Filter the entries down to the lines containing "this", and copy those lines.

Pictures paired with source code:
[Start of section]
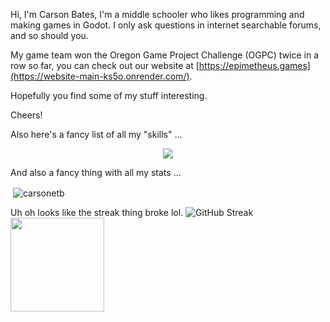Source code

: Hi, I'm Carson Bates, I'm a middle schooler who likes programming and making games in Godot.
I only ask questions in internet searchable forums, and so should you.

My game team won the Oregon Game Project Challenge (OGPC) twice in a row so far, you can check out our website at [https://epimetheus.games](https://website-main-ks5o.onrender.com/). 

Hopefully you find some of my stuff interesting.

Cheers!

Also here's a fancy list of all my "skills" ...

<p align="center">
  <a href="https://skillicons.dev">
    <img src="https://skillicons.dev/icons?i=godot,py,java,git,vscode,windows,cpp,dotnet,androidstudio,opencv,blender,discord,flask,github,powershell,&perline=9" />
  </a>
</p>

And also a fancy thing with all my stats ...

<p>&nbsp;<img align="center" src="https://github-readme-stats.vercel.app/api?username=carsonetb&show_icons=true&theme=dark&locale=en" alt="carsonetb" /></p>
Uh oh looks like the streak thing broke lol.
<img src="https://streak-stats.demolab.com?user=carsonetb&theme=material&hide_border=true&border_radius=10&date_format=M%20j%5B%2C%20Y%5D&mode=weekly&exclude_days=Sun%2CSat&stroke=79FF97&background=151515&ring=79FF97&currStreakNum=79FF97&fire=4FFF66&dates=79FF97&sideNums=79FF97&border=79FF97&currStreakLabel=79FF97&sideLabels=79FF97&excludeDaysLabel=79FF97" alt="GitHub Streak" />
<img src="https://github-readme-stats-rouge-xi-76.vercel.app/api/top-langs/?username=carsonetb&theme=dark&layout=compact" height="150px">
[End of section]
[Start of section]
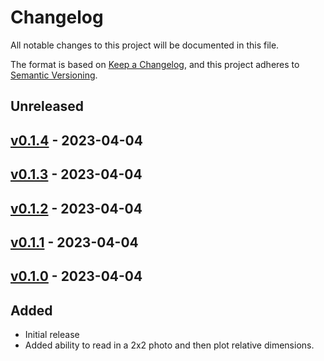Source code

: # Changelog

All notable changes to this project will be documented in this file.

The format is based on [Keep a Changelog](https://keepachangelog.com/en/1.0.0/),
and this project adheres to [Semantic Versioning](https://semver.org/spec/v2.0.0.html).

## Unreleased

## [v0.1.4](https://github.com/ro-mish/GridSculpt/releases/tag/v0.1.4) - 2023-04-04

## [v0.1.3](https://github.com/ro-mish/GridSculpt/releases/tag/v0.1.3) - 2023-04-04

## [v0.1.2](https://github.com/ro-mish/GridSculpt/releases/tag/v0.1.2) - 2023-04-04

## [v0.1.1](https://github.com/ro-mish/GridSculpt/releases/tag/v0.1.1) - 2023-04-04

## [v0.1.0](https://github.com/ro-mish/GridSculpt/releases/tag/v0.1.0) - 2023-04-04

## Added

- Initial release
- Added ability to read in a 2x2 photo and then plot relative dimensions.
[End of section]
• _Output of the task_
All notable changes to this project will be documented in this file.
and this project adheres to [Semantic Versioning](https://semver.org/spec/v2.0.0.html).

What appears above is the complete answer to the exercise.